SURF {SuRF.vs} | R Documentation |
SURF
Description
SuRF is a sparse variable selection method with uses a subsampling approach an LASSO to rank variables before applying forward selection using a permutation test. The function is able to give results at a range of significance levels simultaneously.
Usage
SURF(
Xo,
y,
X = NULL,
fold = 10,
Alpha = 1,
prop = 0.1,
weights = FALSE,
B = 1000,
C = 200,
ncores = 1,
display.progress = TRUE,
family = stats::binomial(link = "logit"),
alpha_u = 0.1,
alpha = 0.05
)
Arguments
Xo |
- other type of predictor variables |
y |
- response variable, a vecotr for most families. For family="cox", y will should be a matrix of the response variable in column1 and censoring status in column 2. |
X |
- count data, need to be converted to proportion |
fold |
- number of folds for cross-validation in Lasso |
Alpha |
- Alpha parameter for elastic net |
prop |
- proportion of observations left out in subsampling |
weights |
- use weighted regression: for unbalanced class sizes (bimomial family only) or weighted sample for other families;In a binomial model, weights: =TRUE: if weighted version is desired; =FALSE, otherwise ; In other models,weights: =vector of weights of the same size as the sample size N: if weighted version is desired;=FALSE, otherwise (other generalized model) |
B |
- number of subsamples to take |
C |
- number of permutations used to estimate null distribution |
display.progress |
- whether SuRF should print a message on completion of each |
alpha_u |
- the upper bound of significance level for the permutation test: alpha_u has to be in the range of (0,1).
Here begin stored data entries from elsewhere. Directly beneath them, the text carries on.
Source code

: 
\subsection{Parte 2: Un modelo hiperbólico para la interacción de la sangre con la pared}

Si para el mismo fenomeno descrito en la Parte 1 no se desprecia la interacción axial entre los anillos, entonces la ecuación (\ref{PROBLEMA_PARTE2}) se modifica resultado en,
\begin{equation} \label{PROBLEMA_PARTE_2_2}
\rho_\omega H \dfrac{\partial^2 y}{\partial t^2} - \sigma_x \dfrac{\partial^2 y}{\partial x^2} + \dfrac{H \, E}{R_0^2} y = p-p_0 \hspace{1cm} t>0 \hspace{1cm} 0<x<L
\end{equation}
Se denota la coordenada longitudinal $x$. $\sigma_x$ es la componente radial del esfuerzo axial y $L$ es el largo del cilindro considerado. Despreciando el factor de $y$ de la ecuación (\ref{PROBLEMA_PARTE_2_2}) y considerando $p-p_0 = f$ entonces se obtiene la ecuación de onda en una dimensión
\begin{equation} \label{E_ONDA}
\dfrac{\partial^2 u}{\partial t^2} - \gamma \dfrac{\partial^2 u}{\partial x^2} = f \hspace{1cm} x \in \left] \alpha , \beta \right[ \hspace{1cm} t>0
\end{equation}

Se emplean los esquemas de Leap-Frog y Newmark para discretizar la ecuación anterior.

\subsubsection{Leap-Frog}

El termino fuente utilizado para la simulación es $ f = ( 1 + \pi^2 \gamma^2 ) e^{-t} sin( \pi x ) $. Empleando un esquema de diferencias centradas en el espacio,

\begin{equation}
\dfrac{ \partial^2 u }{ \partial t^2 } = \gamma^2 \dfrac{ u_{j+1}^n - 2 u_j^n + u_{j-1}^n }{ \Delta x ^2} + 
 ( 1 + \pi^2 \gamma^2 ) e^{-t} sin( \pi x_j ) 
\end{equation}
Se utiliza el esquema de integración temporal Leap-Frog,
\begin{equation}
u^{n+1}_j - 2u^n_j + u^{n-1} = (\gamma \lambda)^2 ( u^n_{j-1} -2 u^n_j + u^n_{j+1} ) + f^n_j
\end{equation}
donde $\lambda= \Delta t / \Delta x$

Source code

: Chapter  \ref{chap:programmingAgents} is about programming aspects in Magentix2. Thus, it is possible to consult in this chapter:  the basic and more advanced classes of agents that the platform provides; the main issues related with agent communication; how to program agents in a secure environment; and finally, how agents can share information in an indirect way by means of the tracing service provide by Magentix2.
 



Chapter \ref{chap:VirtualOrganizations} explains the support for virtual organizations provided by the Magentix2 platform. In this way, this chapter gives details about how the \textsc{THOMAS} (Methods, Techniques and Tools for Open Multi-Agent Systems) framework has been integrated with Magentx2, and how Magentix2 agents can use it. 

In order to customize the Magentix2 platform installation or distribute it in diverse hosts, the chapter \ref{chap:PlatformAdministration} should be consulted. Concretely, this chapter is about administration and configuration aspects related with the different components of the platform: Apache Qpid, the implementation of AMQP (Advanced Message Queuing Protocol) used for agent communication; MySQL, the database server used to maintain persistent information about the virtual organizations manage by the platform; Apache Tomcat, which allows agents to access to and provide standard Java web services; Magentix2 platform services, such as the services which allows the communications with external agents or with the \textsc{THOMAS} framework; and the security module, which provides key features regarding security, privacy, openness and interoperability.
The large of this value, the longer the program will run; |
alpha |
- the alpha value of interest (alpha >0 and must be <=alpha_u). It can be a single value or a vector.If missing, by default it is 0.05. |
ncores |
whether SuRF should compute in parallel: 1 indicates NOT; anything greater will compute in parallel |
family |
The distribution family of the response variable |
Details
SuRF consists of two steps. In the first step, LASSO variable selection is applied to a large number of subsamples of the data set, to provide a list of selected variables for each subsample. This list is used to rank the variables, based on the number of subsamples in which each variable is selected, so that variables that are selected in more subsamples are ranked more highly. In the second step, this list is used as a basis for forward selection, with variables higher on the list tried first. If a highly-ranked variable is not selected, later variables are tried, and after each variable is selected, the variables not yet selected (even previously non-selected variables) are tried in order of the ranking from Step 1. The decision whether to include a variable is based on a permutation test for the deviance statistic.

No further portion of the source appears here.